Le firme non fermano le ruspe

Rimini

RAVENNA. «An putèm». Non possiamo. «Se ci si chiede di riconoscere il loro valore storico, siamo d’accordo, ma se ci si chiede di graziare i capanni costruiti in barba a un vincolo ambientale, non possiamo». La petizione (3.500 le firme) per salvare i capanni costruiti prima del ’70 e senza autorizzazioni infiamma le commissioni riunite in consiglio comunale: il firmatario accoglie consensi (quasi) bipartisan, ma l’assessore frena gli entusiasmi. «Se non ci sono i presupposti giuridici - dice Guido Guerrieri, titolare della delega all’Ambiente -, il Comune non può autorizzare un capanno in sfregio al vincolo paesaggistico». Insomma, no alla “sanatoria ambientale”. Ma Giuseppe Benini, primo firmatario della petizione e vicepresidente della cooperativa fruitori degli ambiti naturali ravennati, si accalora e fa i conti in tasca a Palazzo Merlato: «Abbattere 170 capanni sulle pialasse, vi costerà otto milioni di euro». Tanti sarebbero quelli abusivi costruiti su Baiona e Piomboni.
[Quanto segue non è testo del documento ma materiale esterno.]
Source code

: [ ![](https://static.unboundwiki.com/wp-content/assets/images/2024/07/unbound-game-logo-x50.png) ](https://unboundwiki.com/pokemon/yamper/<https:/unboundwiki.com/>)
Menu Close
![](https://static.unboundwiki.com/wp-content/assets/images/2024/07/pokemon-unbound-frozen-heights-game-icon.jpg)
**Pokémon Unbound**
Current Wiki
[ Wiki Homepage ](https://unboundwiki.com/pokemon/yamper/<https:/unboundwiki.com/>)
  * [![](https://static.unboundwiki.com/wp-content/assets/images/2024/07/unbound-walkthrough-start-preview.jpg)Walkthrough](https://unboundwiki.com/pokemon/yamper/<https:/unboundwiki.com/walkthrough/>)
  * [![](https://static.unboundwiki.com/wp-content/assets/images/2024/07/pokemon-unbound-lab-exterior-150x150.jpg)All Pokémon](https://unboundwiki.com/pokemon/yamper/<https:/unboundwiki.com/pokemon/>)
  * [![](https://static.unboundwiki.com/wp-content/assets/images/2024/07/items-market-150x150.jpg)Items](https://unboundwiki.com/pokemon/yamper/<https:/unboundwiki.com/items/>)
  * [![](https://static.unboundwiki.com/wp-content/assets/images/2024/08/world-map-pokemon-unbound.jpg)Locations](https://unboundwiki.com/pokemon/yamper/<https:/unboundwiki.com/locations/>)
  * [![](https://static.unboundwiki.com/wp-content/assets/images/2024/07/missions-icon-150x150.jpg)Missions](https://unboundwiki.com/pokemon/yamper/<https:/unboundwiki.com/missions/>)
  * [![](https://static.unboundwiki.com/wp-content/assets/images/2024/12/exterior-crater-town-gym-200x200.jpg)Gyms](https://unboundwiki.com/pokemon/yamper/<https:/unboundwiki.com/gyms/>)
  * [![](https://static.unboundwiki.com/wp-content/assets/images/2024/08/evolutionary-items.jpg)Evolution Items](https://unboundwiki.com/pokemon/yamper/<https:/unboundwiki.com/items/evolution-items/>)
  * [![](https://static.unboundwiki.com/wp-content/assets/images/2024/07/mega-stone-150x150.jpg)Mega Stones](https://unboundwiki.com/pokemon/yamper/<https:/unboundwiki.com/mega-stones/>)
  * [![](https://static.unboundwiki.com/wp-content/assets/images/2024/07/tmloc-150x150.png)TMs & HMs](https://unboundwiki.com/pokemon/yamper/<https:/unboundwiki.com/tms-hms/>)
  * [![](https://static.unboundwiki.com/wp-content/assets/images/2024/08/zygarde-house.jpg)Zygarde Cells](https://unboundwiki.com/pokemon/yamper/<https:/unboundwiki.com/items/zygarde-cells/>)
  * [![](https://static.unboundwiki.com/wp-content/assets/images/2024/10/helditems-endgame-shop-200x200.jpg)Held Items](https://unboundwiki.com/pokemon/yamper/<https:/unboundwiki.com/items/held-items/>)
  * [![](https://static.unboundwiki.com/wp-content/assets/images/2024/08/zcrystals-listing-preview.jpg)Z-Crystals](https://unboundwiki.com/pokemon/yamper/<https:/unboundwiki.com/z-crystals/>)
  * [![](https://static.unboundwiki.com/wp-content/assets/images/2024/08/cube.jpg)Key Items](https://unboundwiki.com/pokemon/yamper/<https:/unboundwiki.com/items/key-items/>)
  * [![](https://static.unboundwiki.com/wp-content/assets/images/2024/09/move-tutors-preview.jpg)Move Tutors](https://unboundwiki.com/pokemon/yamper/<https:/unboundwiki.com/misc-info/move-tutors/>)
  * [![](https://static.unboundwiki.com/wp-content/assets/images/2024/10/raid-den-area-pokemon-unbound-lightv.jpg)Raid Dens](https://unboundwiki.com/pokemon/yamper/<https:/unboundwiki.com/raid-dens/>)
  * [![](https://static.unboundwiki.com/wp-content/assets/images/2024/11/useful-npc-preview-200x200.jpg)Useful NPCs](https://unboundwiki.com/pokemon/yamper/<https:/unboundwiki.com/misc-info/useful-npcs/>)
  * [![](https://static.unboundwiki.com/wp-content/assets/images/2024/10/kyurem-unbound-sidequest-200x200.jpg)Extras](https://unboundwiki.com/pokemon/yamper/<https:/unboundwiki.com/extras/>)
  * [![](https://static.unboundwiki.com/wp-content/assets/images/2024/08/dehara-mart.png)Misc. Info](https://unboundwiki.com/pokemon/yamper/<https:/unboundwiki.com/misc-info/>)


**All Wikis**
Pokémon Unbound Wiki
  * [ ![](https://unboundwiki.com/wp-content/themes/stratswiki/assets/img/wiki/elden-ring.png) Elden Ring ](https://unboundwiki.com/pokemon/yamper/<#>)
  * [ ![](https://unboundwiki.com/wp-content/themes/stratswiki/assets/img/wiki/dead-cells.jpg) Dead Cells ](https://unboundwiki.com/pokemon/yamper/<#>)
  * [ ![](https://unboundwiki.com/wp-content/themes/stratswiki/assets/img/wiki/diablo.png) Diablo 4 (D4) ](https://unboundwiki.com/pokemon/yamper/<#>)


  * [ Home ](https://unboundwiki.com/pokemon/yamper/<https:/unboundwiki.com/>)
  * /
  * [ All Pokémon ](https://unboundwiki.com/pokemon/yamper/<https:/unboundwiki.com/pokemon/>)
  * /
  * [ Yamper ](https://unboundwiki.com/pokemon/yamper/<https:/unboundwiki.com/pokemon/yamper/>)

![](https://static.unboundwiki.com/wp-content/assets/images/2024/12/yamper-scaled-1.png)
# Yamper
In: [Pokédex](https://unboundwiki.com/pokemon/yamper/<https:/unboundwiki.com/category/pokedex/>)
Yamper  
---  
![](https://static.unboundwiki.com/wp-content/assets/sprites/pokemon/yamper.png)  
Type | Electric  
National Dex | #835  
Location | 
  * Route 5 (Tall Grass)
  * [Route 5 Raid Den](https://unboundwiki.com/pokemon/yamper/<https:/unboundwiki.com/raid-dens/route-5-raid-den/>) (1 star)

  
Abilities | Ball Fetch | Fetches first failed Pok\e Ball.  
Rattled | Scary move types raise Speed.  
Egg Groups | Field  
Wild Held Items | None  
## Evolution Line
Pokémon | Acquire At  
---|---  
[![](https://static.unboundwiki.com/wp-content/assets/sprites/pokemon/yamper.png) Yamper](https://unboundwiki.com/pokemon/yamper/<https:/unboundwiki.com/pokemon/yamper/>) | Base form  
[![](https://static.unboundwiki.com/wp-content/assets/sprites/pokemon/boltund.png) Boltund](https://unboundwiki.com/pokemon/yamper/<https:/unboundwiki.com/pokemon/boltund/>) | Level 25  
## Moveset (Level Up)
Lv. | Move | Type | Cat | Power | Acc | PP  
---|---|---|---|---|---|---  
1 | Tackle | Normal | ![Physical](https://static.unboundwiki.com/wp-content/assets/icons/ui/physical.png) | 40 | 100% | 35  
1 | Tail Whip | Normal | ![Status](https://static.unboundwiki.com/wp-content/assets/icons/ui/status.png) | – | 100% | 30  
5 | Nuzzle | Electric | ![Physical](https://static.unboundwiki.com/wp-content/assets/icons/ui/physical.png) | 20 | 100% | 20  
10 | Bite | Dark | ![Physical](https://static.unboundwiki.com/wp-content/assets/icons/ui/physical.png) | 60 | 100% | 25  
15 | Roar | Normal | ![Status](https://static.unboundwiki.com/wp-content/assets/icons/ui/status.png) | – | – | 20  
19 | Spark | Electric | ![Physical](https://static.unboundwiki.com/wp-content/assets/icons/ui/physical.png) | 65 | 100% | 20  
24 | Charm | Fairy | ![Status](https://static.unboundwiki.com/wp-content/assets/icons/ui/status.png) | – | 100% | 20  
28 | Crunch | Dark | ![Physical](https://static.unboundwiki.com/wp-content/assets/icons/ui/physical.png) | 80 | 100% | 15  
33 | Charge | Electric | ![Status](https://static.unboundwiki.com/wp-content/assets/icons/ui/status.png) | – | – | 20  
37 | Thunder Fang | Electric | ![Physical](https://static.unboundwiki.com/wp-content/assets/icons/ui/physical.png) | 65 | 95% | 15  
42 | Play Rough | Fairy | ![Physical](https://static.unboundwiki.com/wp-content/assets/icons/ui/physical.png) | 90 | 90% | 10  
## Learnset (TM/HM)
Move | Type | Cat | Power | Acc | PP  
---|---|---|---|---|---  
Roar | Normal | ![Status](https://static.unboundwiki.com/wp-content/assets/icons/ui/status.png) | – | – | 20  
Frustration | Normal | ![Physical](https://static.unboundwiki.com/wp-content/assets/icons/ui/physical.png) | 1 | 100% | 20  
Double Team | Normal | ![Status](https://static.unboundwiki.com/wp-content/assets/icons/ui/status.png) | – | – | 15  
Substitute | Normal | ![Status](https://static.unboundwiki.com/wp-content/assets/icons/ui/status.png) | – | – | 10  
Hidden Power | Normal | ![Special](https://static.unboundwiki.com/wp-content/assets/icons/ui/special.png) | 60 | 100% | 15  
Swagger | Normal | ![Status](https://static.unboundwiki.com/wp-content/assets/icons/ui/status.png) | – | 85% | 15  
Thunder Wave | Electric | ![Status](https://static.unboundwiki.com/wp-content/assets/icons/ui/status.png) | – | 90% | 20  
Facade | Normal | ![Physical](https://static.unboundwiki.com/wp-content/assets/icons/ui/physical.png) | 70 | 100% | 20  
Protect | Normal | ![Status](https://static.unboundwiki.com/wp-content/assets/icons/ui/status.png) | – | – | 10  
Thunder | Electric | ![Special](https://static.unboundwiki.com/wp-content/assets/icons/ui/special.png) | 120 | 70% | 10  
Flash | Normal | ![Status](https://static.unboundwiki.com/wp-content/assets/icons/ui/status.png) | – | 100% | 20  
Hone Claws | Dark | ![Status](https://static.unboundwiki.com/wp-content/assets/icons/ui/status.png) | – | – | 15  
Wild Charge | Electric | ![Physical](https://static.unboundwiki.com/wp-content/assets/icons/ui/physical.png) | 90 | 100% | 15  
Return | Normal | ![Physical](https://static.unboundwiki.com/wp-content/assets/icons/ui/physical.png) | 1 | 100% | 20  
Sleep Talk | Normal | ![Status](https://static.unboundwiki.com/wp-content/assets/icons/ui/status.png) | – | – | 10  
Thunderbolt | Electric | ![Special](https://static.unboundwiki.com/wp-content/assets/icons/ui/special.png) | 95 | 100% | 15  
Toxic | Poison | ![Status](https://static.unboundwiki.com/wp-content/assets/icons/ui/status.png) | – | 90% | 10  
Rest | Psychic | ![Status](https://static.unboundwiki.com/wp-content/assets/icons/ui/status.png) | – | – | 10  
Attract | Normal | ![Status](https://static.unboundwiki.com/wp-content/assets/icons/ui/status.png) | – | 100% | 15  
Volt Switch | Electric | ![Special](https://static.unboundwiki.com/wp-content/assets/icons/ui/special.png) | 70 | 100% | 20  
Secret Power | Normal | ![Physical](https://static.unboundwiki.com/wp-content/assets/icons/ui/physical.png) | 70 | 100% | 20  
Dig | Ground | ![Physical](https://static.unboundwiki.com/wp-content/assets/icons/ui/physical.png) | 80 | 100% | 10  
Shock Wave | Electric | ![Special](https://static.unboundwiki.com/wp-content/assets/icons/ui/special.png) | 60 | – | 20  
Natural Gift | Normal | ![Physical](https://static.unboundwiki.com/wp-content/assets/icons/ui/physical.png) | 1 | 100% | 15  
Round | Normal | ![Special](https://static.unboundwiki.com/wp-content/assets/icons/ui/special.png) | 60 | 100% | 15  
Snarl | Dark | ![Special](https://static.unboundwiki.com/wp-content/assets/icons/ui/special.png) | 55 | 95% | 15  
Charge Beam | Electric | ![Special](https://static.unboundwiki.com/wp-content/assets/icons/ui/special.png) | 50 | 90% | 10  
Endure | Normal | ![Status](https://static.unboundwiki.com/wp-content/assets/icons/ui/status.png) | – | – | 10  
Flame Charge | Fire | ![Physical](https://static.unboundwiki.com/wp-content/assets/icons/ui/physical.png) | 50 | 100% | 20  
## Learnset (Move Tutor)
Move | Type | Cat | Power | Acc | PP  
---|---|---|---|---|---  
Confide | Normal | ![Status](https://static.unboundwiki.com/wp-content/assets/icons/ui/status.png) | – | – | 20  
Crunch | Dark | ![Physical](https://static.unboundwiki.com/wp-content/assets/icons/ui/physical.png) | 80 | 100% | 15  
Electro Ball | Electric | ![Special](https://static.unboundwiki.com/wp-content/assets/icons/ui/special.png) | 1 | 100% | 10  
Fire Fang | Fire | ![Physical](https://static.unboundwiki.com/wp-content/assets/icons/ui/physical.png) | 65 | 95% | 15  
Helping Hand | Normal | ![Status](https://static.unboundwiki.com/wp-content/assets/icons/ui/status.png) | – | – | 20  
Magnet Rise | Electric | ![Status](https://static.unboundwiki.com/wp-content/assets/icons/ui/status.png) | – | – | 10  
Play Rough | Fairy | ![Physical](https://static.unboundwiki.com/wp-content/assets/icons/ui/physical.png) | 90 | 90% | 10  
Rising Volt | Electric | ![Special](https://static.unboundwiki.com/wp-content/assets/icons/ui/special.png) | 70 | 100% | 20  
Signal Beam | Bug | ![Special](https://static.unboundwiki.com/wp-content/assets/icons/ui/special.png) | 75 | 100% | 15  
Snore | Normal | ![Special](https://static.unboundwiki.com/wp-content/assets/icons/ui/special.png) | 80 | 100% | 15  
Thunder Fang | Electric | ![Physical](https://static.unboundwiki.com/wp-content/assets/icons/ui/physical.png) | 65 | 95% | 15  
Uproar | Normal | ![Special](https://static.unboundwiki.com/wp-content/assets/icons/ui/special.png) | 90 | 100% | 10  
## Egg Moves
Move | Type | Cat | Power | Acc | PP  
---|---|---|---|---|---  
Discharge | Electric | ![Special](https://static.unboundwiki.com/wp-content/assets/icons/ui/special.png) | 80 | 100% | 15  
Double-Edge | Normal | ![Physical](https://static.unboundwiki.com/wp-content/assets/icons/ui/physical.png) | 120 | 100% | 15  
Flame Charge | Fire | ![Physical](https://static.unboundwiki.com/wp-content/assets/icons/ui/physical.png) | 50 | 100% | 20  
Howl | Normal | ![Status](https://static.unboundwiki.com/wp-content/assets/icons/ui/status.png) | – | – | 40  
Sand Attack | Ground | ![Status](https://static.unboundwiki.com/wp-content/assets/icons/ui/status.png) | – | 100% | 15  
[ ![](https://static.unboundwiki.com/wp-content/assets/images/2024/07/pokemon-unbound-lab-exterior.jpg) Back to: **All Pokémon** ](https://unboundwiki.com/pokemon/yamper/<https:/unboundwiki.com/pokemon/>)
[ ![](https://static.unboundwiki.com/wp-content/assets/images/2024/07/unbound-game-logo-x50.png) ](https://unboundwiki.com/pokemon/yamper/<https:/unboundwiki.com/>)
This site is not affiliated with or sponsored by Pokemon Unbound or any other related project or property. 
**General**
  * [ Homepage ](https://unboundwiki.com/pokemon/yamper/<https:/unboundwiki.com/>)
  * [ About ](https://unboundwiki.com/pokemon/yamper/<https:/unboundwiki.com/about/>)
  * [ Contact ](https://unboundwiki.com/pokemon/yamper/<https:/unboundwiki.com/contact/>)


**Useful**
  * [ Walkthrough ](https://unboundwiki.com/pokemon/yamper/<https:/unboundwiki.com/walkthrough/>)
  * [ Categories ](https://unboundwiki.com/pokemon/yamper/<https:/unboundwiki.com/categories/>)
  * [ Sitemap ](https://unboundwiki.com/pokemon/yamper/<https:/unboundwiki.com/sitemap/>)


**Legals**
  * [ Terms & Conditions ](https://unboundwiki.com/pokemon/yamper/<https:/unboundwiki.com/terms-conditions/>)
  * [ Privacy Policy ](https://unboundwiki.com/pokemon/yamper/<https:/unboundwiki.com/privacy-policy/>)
Era piena di capannisti, ieri pomeriggio, la sala del consiglio comunale: gente in piedi e facce cupe. E l’applauso scrosciante, poi abortito dal direttore dei lavori che ha ricordato i vincoli del regolamento consigliare, è esploso solo al termine dell’intervento di Benini che ha parlato da capannista innamorato. Parla di storia, di tutela dell’ambiente, di attenzione alla riqualificazione specie quando sarà il momento di ripulire i manufatti dai quintali di eternit di cui sono ricoperti e chiarisce: «I capanni non hanno nulla a che vedere coi pied-à-terre, ma nemmeno a me piacciono i “rockfeller center”», fa ironia chiedendo al Comune di mettere ordine a chi s’è costruito la villetta al posto del luogo di pesca. Per non parlare delle cavane, cioè degli approdi per le barche: che sia l’amministrazione a costruirle e poi faccia pagare la concessione, dice lui, altrimenti ognuno fa come gli pare e le ruspe saranno sempre in azione. Il suo sentimento travolge gran parte dell’aula, ma è il consigliere del Pd Antonio Zampiga, a frenarlo: «Come si fa a dire che dopo il ’70 son tutti cattivi e prima son tutti buoni? La situazione è complessa, non va tagliata con l’accetta». E l’assessore Guerrieri prosegue nel suo ragionamento: «Condivido appieno il valore storico dei manufatti, ma è inutile buttarla sulla questione economica: sull’Imu che non incasseremo, o su quanto pagheremo per le demolizioni. Tutto questo esula dalle nostre competenze, ma se la petizione ci chiede di fare atti illegittimi, allora non possiamo. An putèm», dice rivolgendosi alla platea dei capannisti. «Quello che potevamo fare, lo abbiamo fatto nella tutela di questo patrimonio culturale che vogliamo riconoscere nelle misure di cosa è legalmente consentito. Se un capanno è del ’20, quando ancora non c’era bisogno del permesso edilizio, non c’è problema. Ma i vincoli paesaggistici non possiamo scavalcarli».

Passato il momento ostico del dibattito sulla petizione, dalla prossima settimana verranno discusse le osservazioni e solo allora la commissione valuterà quale assorbire nel nuovo regolamento che, varato a inizio 2013, verrebbe così in parte modificato.